▶ _Exercise aim_:
Of the lines below, write out exactly those from the line with "(expensive but necessary)" through the line with "- Chain reactions in resource systems", both included, and skip the rest.

++++ Data provided

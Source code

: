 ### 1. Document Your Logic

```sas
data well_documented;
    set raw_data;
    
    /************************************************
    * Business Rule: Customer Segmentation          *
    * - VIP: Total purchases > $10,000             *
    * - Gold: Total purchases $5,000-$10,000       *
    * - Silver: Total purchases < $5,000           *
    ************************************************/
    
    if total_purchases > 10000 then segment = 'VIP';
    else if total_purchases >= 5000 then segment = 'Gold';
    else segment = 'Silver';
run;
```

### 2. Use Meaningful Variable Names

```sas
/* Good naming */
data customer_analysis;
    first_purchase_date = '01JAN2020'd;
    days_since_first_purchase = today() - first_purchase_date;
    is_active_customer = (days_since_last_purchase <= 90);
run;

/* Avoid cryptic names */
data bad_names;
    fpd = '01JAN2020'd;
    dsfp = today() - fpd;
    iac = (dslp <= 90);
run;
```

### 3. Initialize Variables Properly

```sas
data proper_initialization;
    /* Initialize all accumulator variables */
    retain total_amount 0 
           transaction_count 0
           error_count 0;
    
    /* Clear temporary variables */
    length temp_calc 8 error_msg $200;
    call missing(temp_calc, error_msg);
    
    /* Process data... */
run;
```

++++++++
++++ Data provided

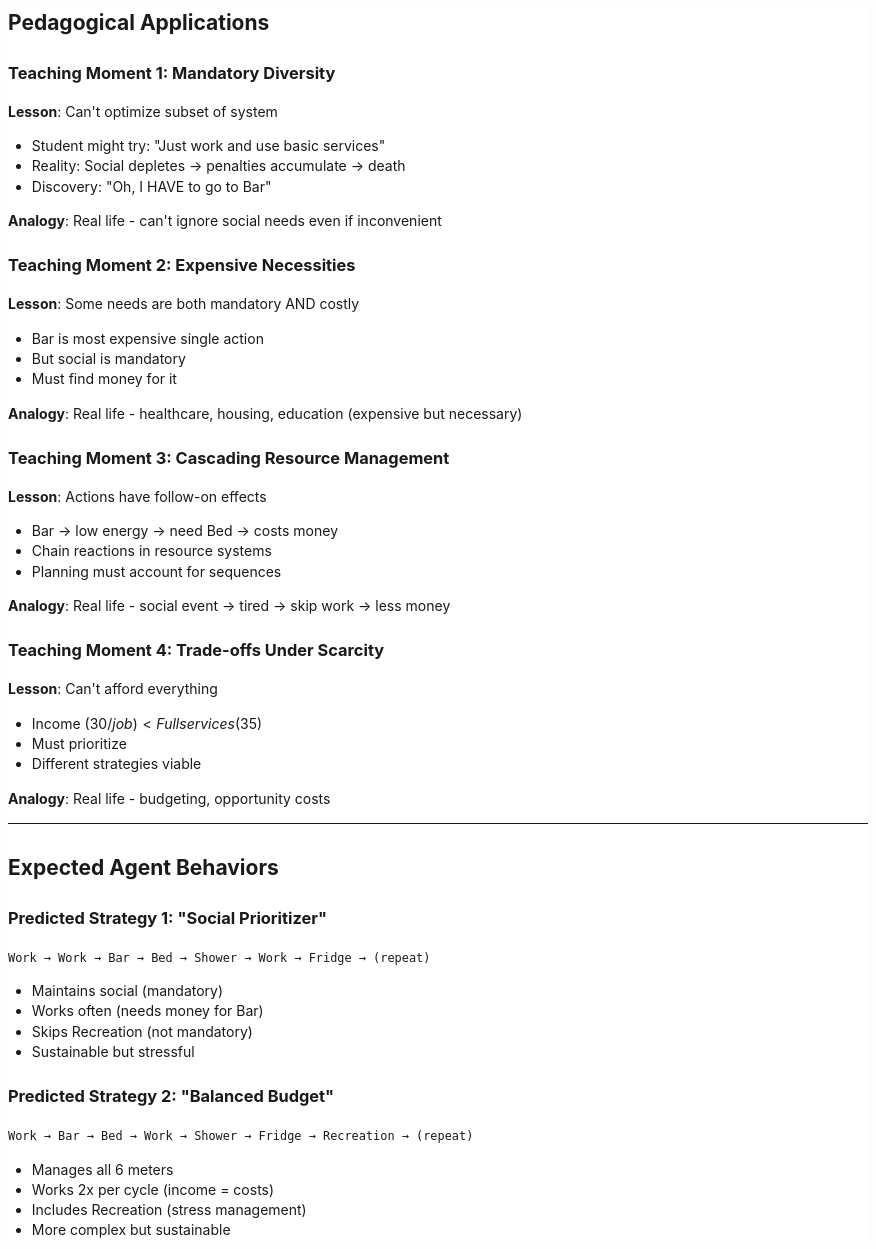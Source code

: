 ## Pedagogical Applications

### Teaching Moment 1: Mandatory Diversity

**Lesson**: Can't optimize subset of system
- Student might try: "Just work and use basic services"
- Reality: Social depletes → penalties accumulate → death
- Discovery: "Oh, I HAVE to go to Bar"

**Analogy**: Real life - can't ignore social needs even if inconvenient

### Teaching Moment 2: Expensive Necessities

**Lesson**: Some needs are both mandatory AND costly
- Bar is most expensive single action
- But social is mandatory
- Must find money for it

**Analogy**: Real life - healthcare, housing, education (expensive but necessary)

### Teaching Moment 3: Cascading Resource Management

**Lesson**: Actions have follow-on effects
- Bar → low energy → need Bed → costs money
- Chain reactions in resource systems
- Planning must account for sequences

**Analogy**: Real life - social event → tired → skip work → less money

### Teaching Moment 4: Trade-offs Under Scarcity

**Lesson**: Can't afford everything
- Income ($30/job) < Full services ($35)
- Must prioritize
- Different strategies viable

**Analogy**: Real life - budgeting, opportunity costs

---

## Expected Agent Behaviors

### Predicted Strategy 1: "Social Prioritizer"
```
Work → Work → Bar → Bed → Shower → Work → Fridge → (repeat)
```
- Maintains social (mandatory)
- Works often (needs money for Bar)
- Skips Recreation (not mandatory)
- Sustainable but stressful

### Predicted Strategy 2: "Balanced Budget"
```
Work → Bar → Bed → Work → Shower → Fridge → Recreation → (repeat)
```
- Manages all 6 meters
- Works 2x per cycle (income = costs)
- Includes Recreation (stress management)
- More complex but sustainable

++++++++

▶ _Response box_:
**Analogy**: Real life - healthcare, housing, education (expensive but necessary)

### Teaching Moment 3: Cascading Resource Management

**Lesson**: Actions have follow-on effects
- Bar → low energy → need Bed → costs money
- Chain reactions in resource systems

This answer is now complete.